_Provided data:_
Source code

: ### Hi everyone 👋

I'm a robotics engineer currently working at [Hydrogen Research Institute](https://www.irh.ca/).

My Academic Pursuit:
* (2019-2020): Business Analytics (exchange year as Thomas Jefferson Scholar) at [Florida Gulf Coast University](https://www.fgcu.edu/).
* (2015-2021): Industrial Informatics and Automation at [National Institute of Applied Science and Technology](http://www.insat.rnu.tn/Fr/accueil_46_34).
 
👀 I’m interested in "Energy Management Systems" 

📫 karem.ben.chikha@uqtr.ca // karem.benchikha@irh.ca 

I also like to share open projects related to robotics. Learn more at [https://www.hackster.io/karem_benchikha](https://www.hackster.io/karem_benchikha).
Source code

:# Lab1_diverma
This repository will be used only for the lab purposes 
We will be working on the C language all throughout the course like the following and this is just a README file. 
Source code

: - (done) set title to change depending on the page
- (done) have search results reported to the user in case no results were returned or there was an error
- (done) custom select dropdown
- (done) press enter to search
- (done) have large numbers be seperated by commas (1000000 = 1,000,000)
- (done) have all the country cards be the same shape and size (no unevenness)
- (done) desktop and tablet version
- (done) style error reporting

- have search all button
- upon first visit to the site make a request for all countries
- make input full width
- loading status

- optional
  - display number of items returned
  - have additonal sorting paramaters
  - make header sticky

--

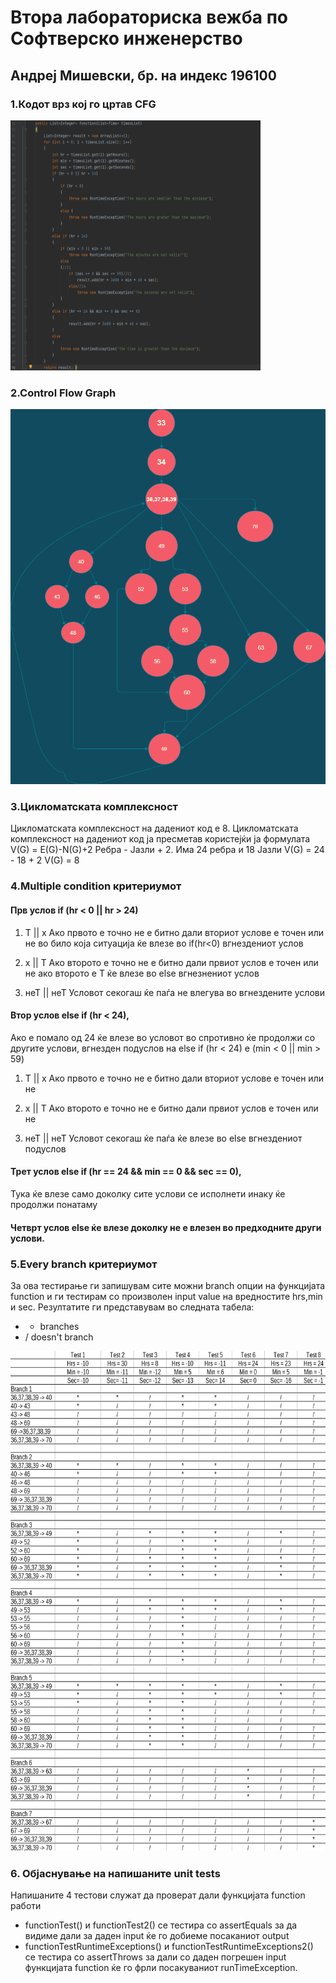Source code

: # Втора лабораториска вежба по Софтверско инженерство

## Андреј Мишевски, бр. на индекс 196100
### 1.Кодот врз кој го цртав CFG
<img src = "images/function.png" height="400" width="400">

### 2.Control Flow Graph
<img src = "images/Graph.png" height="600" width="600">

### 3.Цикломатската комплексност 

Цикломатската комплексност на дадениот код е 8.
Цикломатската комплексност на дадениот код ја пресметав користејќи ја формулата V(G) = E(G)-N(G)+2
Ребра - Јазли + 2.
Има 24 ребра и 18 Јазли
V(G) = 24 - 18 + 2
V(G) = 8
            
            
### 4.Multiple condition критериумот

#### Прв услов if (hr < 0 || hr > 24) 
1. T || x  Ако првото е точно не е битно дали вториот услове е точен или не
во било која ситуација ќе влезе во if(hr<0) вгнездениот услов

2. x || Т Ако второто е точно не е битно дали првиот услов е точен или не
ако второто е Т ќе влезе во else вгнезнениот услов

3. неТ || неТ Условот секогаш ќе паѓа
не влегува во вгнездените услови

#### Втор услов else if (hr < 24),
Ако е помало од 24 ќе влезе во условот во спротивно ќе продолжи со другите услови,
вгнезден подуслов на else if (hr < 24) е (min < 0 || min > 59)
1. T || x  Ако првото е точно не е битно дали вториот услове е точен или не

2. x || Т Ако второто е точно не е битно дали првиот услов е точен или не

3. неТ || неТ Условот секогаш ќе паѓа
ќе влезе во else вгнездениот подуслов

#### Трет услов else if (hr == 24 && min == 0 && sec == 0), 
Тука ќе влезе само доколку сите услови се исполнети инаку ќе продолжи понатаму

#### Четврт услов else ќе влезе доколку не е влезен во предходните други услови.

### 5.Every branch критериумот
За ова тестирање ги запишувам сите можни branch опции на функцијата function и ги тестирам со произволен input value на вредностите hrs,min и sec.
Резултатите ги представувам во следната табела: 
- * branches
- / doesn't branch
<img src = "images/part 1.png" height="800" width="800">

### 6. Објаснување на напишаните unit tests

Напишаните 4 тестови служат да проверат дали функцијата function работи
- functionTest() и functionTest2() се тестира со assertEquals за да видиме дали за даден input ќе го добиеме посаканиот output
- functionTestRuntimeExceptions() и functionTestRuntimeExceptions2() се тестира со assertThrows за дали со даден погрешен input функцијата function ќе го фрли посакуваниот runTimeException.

_Exercise aim:_ In the data above, find the line that contains "- (done) have all" and the line that contains "- make header sticky". Repeat exactly those lines and every line between them, and only those.

_Exercise output:_
- (done) have all the country cards be the same shape and size (no unevenness)
- (done) desktop and tablet version
- (done) style error reporting

- have search all button
- upon first visit to the site make a request for all countries
- make input full width
- loading status

- optional
  - display number of items returned
  - have additonal sorting paramaters
  - make header sticky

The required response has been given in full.